Task item:
Throughout the listing below, show every line in which "User" occurs.

Extracted entries:
****

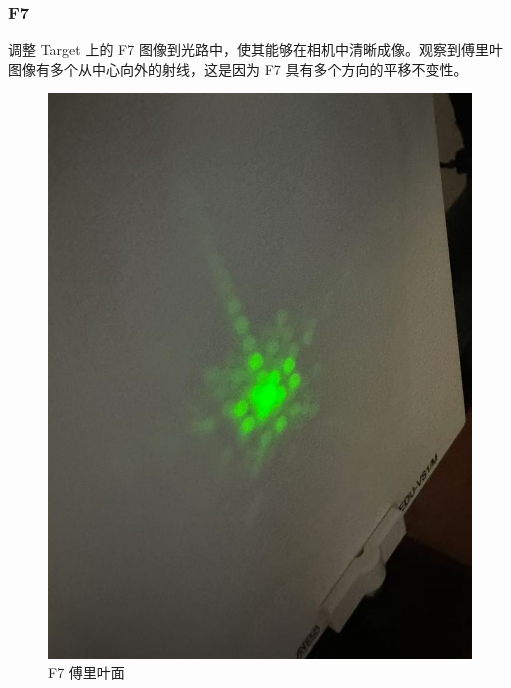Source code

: \documentclass{ctexart}
\begin{document}
\subsubsection{F7}
调整 Target 上的 F7 图像到光路中，使其能够在相机中清晰成像。观察到傅里叶图像有多个从中心向外的射线，这是因为 F7 具有多个方向的平移不变性。
\begin{figure}[H]
  \centering
  \begin{minipage}[b]{0.2\textwidth}
    \centering
    \includegraphics[width=\textwidth]{pictures/微信图片_20241017164811.jpg}
    \caption{F7 傅里叶面}
  \end{minipage}
  \hspace{0.1\textwidth} %
  \begin{minipage}[b]{0.3\textwidth}
    \centering

\end{minipage}
\end{figure}
\end{document}
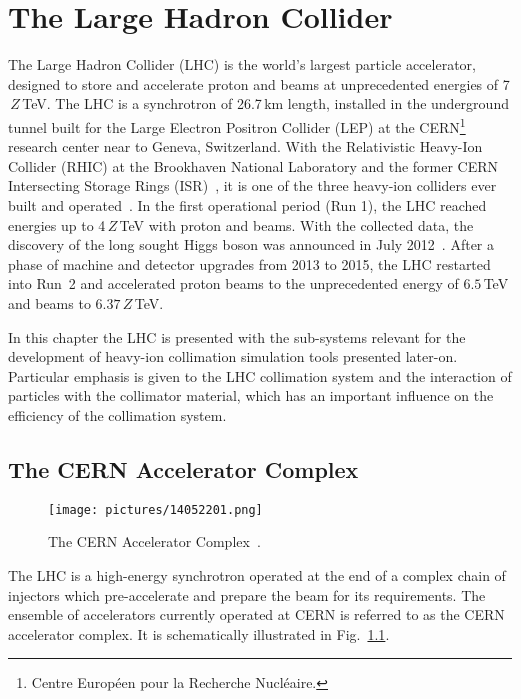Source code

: \chapter{The Large Hadron Collider}\label{thelhc}
%
%
The Large Hadron Collider (\acrshort{LHC}) is the world's largest particle accelerator, designed to store and accelerate proton and \lead beams at unprecedented energies of 7$\,Z\,$TeV. The LHC is a synchrotron of 26.7\,km length, installed in the underground tunnel built for the Large Electron Positron Collider (LEP) at the CERN\footnote{Centre Europ\'{e}en pour la Recherche Nucl\'{e}aire.} research center near to Geneva, Switzerland. With the Relativistic Heavy-Ion Collider (RHIC) at the Brookhaven National Laboratory and the former CERN Intersecting Storage Rings (ISR)~\cite{ISRref}, it is one of the three heavy-ion colliders ever built and operated~\cite{Fischer2014}. In the first operational period (Run 1), the LHC reached energies up to 4$\,Z\,$TeV with proton and \lead beams. With the collected data, the discovery of the long sought Higgs boson was announced in July 2012~\cite{higgs:ATLAS,higgs:CMS}. After a phase of machine and detector upgrades from 2013 to 2015, the LHC restarted into \mbox{Run 2} and accelerated proton beams to the unprecedented energy of $6.5\,$TeV and \lead beams to $6.37\,Z\,$TeV.
%

In this chapter the LHC is presented with the sub-systems relevant for the development of heavy-ion collimation simulation tools presented later-on. Particular emphasis is given to the LHC collimation system and the interaction of particles with the collimator material, which has an important influence on the efficiency of the collimation system.

%
\section{The CERN Accelerator Complex}
%
  \begin{figure}[t]
    \centering
    \texttt{[image: pictures/14052201.png]}
    \caption{ The CERN Accelerator Complex~\cite{Christiane:1260465}.}  
    \label{pic:14052201}
  \end{figure}
%
The LHC is a high-energy synchrotron operated at the end of a complex chain of injectors which pre-accelerate and prepare the beam for its requirements. The ensemble of accelerators currently operated at CERN is referred to as the CERN accelerator complex. It is schematically illustrated in Fig.~\ref{pic:14052201}. 

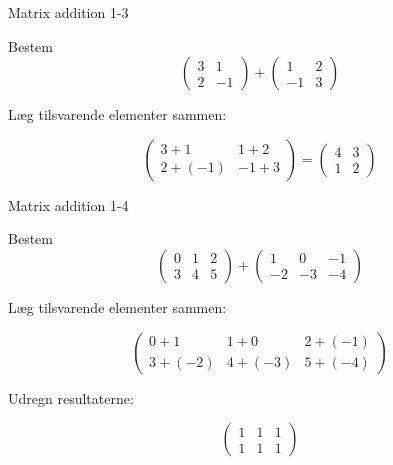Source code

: \documentclass{article}
\begin{document}
\newpage

\begin{exercise}{Matrix addition 1-3}

Bestem
\[
\begin{pmatrix} 3 & 1 \\ 2 & -1 \end{pmatrix} + \begin{pmatrix} 1 & 2 \\ -1 & 3 \end{pmatrix}
\]


\hint

Læg tilsvarende elementer sammen:

\hint
\[
\begin{pmatrix} 3 + 1 & 1 + 2 \\ 2 + (-1) & -1 + 3 \end{pmatrix} = \begin{pmatrix} 4 & 3 \\ 1 & 2 \end{pmatrix}
\]

\end{exercise}

\newpage

\begin{exercise}{Matrix addition 1-4}

Bestem
\[
\begin{pmatrix} 0 & 1 & 2 \\ 3 & 4 & 5 \end{pmatrix} + \begin{pmatrix} 1 & 0 & -1 \\ -2 & -3 & -4 \end{pmatrix}
\]


\hint

Læg tilsvarende elementer sammen:

\hint
\[
\begin{pmatrix} 0 + 1 & 1 + 0 & 2 + (-1) \\ 3 + (-2) & 4 + (-3) & 5 + (-4) \end{pmatrix}
\]

\hint

Udregn resultaterne:

\hint
\[
\begin{pmatrix} 1 & 1 & 1 \\ 1 & 1 & 1 \end{pmatrix}
\]

\end{exercise}
\end{document}
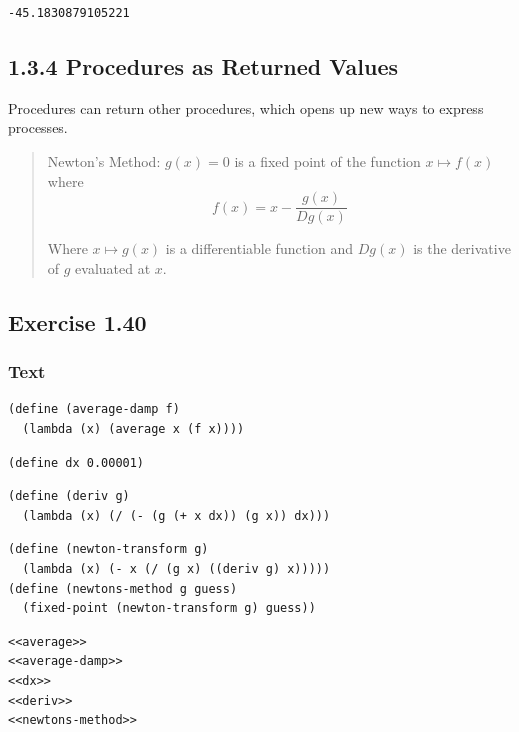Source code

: \documentclass[final,fleqn,titlepage,twoside]{article}
\begin{document}
\begin{verbatim}
-45.1830879105221
\end{verbatim}

\subsection{1.3.4 Procedures as Returned Values}
\label{sec:orgda8f430}
Procedures can return other procedures, which opens up new ways to express
processes.

\begin{quote}
Newton's Method: \(g(x)=0\) is a fixed point of the function \(x \mapsto f(x)\)
where \[f(x)=x-\frac{g(x)}{Dg(x)}\]

Where \(x \mapsto g(x)\) is a differentiable function and \(Dg(x)\) is the
derivative of \(g\) evaluated at \(x\).
\end{quote}

\subsection{Exercise 1.40}
\label{sec:org16a9da5}
\subsubsection{Text}
\label{sec:orgf9061a5}
\begin{verbatim}
(define (average-damp f)
  (lambda (x) (average x (f x))))
\end{verbatim}

\begin{verbatim}
(define dx 0.00001)
\end{verbatim}

\begin{verbatim}
(define (deriv g)
  (lambda (x) (/ (- (g (+ x dx)) (g x)) dx)))
\end{verbatim}

\begin{verbatim}
(define (newton-transform g)
  (lambda (x) (- x (/ (g x) ((deriv g) x)))))
(define (newtons-method g guess)
  (fixed-point (newton-transform g) guess))
\end{verbatim}
\begin{verbatim}
<<average>>
<<average-damp>>
<<dx>>
<<deriv>>
<<newtons-method>>
\end{verbatim}
\end{document}
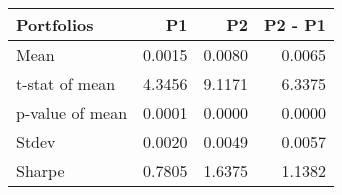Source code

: \begin{tabular}{lrrr}
\toprule
Portfolios & P1 & P2 & P2 - P1 \\
\midrule
Mean & 0.0015 & 0.0080 & 0.0065 \\
t-stat of mean & 4.3456 & 9.1171 & 6.3375 \\
p-value of mean & 0.0001 & 0.0000 & 0.0000 \\
Stdev & 0.0020 & 0.0049 & 0.0057 \\
Sharpe & 0.7805 & 1.6375 & 1.1382 \\
\bottomrule
\end{tabular}
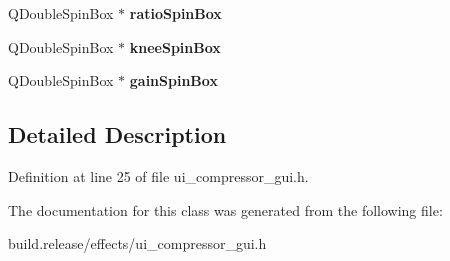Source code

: \begin{DoxyCompactItemize}
\mbox{\label{class_ui___compressor_gui_a45a514c50f2f59048da5c6acc2a46d9d}} 
Q\+Double\+Spin\+Box $\ast$ {\bfseries ratio\+Spin\+Box}
\item 
\mbox{\label{class_ui___compressor_gui_a4b0bc5df029c9687e464adf3f556565c}} 
Q\+Double\+Spin\+Box $\ast$ {\bfseries knee\+Spin\+Box}
\item 
\mbox{\label{class_ui___compressor_gui_a7749a62f10edfe12e5e150c2534c86a6}} 
Q\+Double\+Spin\+Box $\ast$ {\bfseries gain\+Spin\+Box}
\end{DoxyCompactItemize}


\subsection{Detailed Description}


Definition at line 25 of file ui\+\_\+compressor\+\_\+gui.\+h.



The documentation for this class was generated from the following file\+:\begin{DoxyCompactItemize}
\item 
build.\+release/effects/ui\+\_\+compressor\+\_\+gui.\+h\end{DoxyCompactItemize}
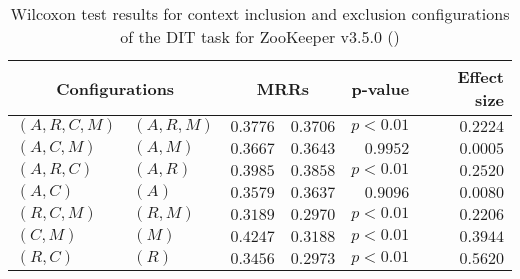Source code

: 
\begin{table}
\begin{spacing}{1.2}
\centering
\caption{Wilcoxon test results for context inclusion and exclusion configurations of the DIT task for ZooKeeper v3.5.0 (\ctwo)}
\label{table:versus-wilcox-zookeeper-dit-context}
\begin{tabular}{ll|rr|rr}
\toprule
      \multicolumn{2}{c|}{Configurations} &                \multicolumn{2}{c|}{MRRs} &             p-value & Effect size \\
\midrule
 $(A,R,C,M)$ &  $(A,R,M)$ &  $\bm{0.3776}$ &       $0.3706$ & $p<0.01$ &    $0.2224$ \\
   $(A,C,M)$ &    $(A,M)$ &  $\bm{0.3667}$ &       $0.3643$ & $0.9952$ &    $0.0005$ \\
   $(A,R,C)$ &    $(A,R)$ &  $\bm{0.3985}$ &       $0.3858$ & $p<0.01$ &    $0.2520$ \\
     $(A,C)$ &      $(A)$ &       $0.3579$ &  $\bm{0.3637}$ & $0.9096$ &    $0.0080$ \\
   $(R,C,M)$ &    $(R,M)$ &  $\bm{0.3189}$ &       $0.2970$ & $p<0.01$ &    $0.2206$ \\
     $(C,M)$ &      $(M)$ &  $\bm{0.4247}$ &       $0.3188$ & $p<0.01$ &    $0.3944$ \\
     $(R,C)$ &      $(R)$ &  $\bm{0.3456}$ &       $0.2973$ & $p<0.01$ &    $0.5620$ \\
\bottomrule
\end{tabular}

\end{spacing}
\end{table}

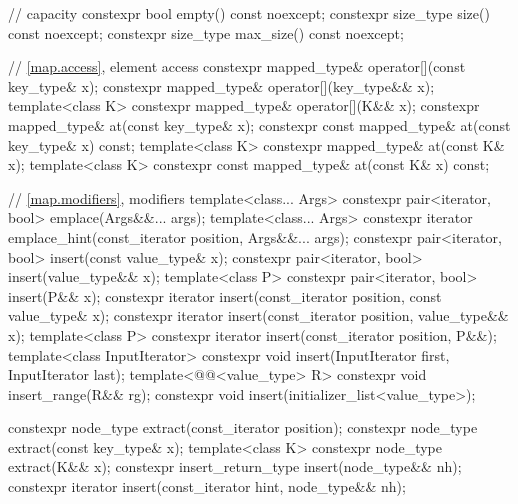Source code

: \begin{codeblock}
{{    // capacity
    constexpr bool empty() const noexcept;
    constexpr size_type size() const noexcept;
    constexpr size_type max_size() const noexcept;

    // \ref{map.access}, element access
    constexpr mapped_type& operator[](const key_type& x);
    constexpr mapped_type& operator[](key_type&& x);
    template<class K> constexpr mapped_type& operator[](K&& x);
    constexpr mapped_type&       at(const key_type& x);
    constexpr const mapped_type& at(const key_type& x) const;
    template<class K> constexpr mapped_type&       at(const K& x);
    template<class K> constexpr const mapped_type& at(const K& x) const;

    // \ref{map.modifiers}, modifiers
    template<class... Args> constexpr pair<iterator, bool> emplace(Args&&... args);
    template<class... Args>
      constexpr iterator emplace_hint(const_iterator position, Args&&... args);
    constexpr pair<iterator, bool> insert(const value_type& x);
    constexpr pair<iterator, bool> insert(value_type&& x);
    template<class P> constexpr pair<iterator, bool> insert(P&& x);
    constexpr iterator insert(const_iterator position, const value_type& x);
    constexpr iterator insert(const_iterator position, value_type&& x);
    template<class P>
      constexpr iterator insert(const_iterator position, P&&);
    template<class InputIterator>
      constexpr void insert(InputIterator first, InputIterator last);
    template<@@<value_type> R>
      constexpr void insert_range(R&& rg);
    constexpr void insert(initializer_list<value_type>);

    constexpr node_type extract(const_iterator position);
    constexpr node_type extract(const key_type& x);
    template<class K> constexpr node_type extract(K&& x);
    constexpr insert_return_type insert(node_type&& nh);
    constexpr iterator           insert(const_iterator hint, node_type&& nh);

}}
\end{codeblock}
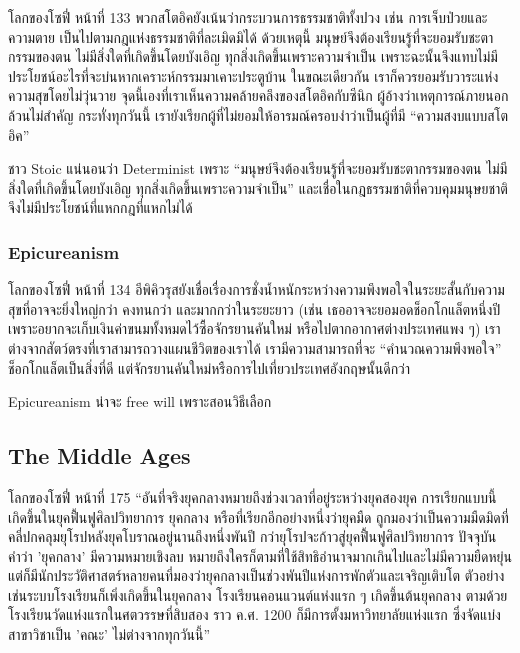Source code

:\begin{bookquote}{โลกของโซฟี่ หน้าที่ 133}
พวกสโตอิคยังเน้นว่ากระบวนการธรรมชาติทั้งปวง เช่น การเจ็บป่วยและความตาย เป็นไปตามกฎแห่งธรรมชาติที่ละเมิดมิได้ ด้วยเหตุนี้ มนุษย์จึงต้องเรียนรู้ที่จะยอมรับชะตากรรมของตน ไม่มีสิ่งใดที่เกิดขึ้นโดยบังเอิญ ทุกสิ่งเกิดขึ้นเพราะความจำเป็น เพราะฉะนั้นจึงแทบไม่มีประโยชน์อะไรที่จะบ่นหากเคราะห์กรรมมาเคาะประตูบ้าน ในขณะเดียวกัน เราก็ควรยอมรับวาระแห่งความสุขโดยไม่วุ่นวาย จุดนี้เองที่เราเห็นความคล้ายคลึงของสโตอิคกับซีนิก ผู้อ้างว่าเหตุการณ์ภายนอกล้วนไม่สำคัญ กระทั่งทุกวันนี้ เรายังเรียกผู้ที่ไม่ยอมให้อารมณ์ครอบงำว่าเป็นผู้ที่มี “ความสงบแบบสโตอิค”
\end{bookquote}

ชาว Stoic แน่นอนว่า Determinist เพราะ “มนุษย์จึงต้องเรียนรู้ที่จะยอมรับชะตากรรมของตน ไม่มีสิ่งใดที่เกิดขึ้นโดยบังเอิญ ทุกสิ่งเกิดขึ้นเพราะความจำเป็น” และเชื่อในกฎธรรมชาติที่ควบคุมมนุษยชาติ จึงไม่มีประโยชน์ที่แหกกฎที่แหกไม่ได้

\subsubsection{Epicureanism}

\begin{bookquote}{โลกของโซฟี่ หน้าที่ 134}
อีพิคิวรุสยังเชื่อเรื่องการชั่งน้ำหนักระหว่างความพึงพอใจในระยะสั้นกับความสุขที่อาจจะยิ่งใหญ่กว่า คงทนกว่า และมากกว่าในระยะยาว (เช่น เธออาจจะยอมอดช็อกโกแล็ตหนึ่งปี เพราะอยากจะเก็บเงินค่าขนมทั้งหมดไว้ซื้อจักรยานคันใหม่ หรือไปตากอากาศต่างประเทศแพง ๆ) เราต่างจากสัตว์ตรงที่เราสามารถวางแผนชีวิตของเราได้ เรามีความสามารถที่จะ “คำนวณความพึงพอใจ” ช็อกโกแล็ตเป็นสิ่งที่ดี แต่จักรยานคันใหม่หรือการไปเที่ยวประเทศอังกฤษนั้นดีกว่า
\end{bookquote}

Epicureanism น่าจะ free will เพราะสอนวิธีเลือก

\subsection{The Middle Ages}

\begin{bookquote}{โลกของโซฟี่ หน้าที่ 175}
“อันที่จริงยุคกลางหมายถึงช่วงเวลาที่อยู่ระหว่างยุคสองยุค การเรียกแบบนี้เกิดขึ้นในยุคฟื้นฟูศิลปวิทยาการ ยุคกลาง หรือที่เรียกอีกอย่างหนึ่งว่ายุคมืด ถูกมองว่าเป็นความมืดมิดที่คลี่ปกคลุมยุโรปหลังยุคโบราณอยู่นานถึงหนึ่งพันปี กว่ายุโรปจะก้าวสู่ยุคฟื้นฟูศิลปวิทยาการ ปัจจุบัน คำว่า 'ยุคกลาง' มีความหมายเชิงลบ หมายถึงใครก็ตามที่ใช้สิทธิอำนาจมากเกินไปและไม่มีความยืดหยุ่น แต่ก็มีนักประวัติศาสตร์หลายคนที่มองว่ายุคกลางเป็นช่วงพันปีแห่งการพักตัวและเจริญเติบโต ตัวอย่างเช่นระบบโรงเรียนก็เพิ่งเกิดขึ้นในยุคกลาง โรงเรียนคอนแวนต์แห่งแรก ๆ เกิดขึ้นต้นยุคกลาง ตามด้วยโรงเรียนวัดแห่งแรกในศตวรรษที่สิบสอง ราว ค.ศ. 1200 ก็มีการตั้งมหาวิทยาลัยแห่งแรก ซึ่งจัดแบ่งสาขาวิชาเป็น 'คณะ' ไม่ต่างจากทุกวันนี้”
\end{bookquote}

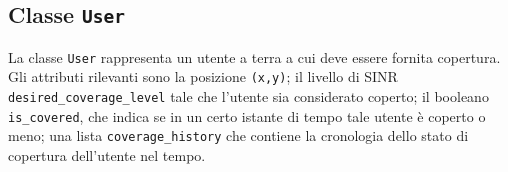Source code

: \subsection{Classe \texttt{User}} \label{subsec:user}

La classe \texttt{User} rappresenta un utente a terra a cui deve essere fornita copertura.
Gli attributi rilevanti sono la posizione \texttt{(x,y)}; il livello di SINR \texttt{desired\_coverage\_level} tale che l'utente sia considerato coperto; il booleano \texttt{is\_covered}, che indica se in un certo istante di tempo tale utente è coperto o meno; una lista \texttt{coverage\_history} che contiene la cronologia dello stato di copertura dell'utente nel tempo.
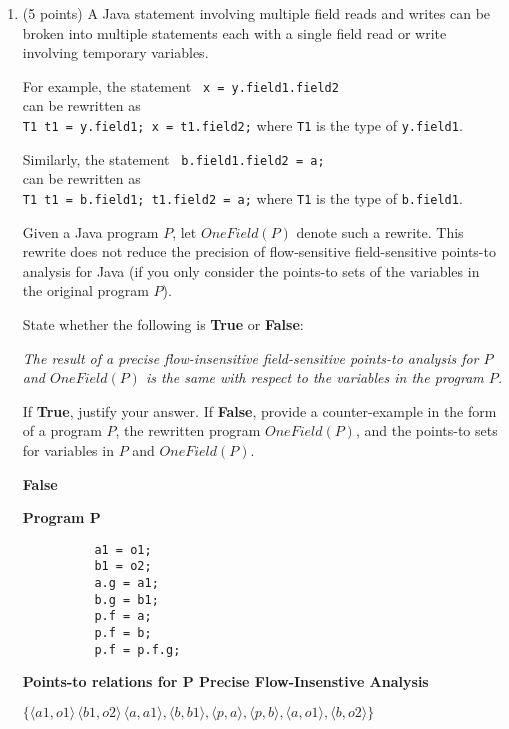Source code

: \documentclass[12pt]{article}
\begin{document}
\begin{enumerate}
  \newpage
  \item (5 points) A Java statement involving multiple field reads and writes can be broken into
  multiple statements each with a single field read or write involving temporary variables.

  For example, the statement \lstinline$ x = y.field1.field2$ \\
  can be rewritten as \\ 
  \lstinline$T1 t1 = y.field1; x = t1.field2;$ where
  \lstinline$T1$ is the type of \lstinline$y.field1$.

  Similarly, the statement \lstinline$ b.field1.field2 = a;$ \\
  can  be rewritten as \\ 
  \lstinline$T1 t1 = b.field1; t1.field2 = a;$ where
  \lstinline$T1$ is the type of \lstinline$b.field1$.

  Given a Java program $P$, let $OneField(P)$ denote such a rewrite.
  This rewrite does not reduce the precision of flow-sensitive field-sensitive points-to analysis for Java
  (if you only consider the points-to sets of the variables in the original program $P$).
  
  State whether the following is \textbf{True} or \textbf{False}:

  \emph{The result of a precise flow-insensitive field-sensitive points-to analysis 
  for $P$ and $OneField(P)$ is the same with respect to the variables in 
  the program $P$.}

  If \textbf{True}, justify your answer.
  If \textbf{False}, provide a counter-example in the form of a program $P$,
  the rewritten program $OneField(P)$, and the points-to sets for variables
  in $P$ and $OneField(P)$.
    
  \begin{mdframed}
    \textbf{False}

    \textbf{Program P}
        \begin{lstlisting}
          a1 = o1;
          b1 = o2;
          a.g = a1;
          b.g = b1;
          p.f = a;
          p.f = b;
          p.f = p.f.g;
        \end{lstlisting}
        \textbf{Points-to relations for P Precise Flow-Insenstive Analysis}

        $\{\langle a1, o1 \rangle\, \langle b1, o2 \rangle\, \langle a, a1 \rangle, \langle b, b1 \rangle, \langle p, a \rangle, \langle p, b \rangle, \langle a, o1 \rangle, \langle b, o2 \rangle \}$


\end{mdframed}
\end{enumerate}
\end{document}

****

Exercise answer:
: \subsection{Classe \texttt{User}} \label{subsec:user}
La classe \texttt{User} rappresenta un utente a terra a cui deve essere fornita copertura.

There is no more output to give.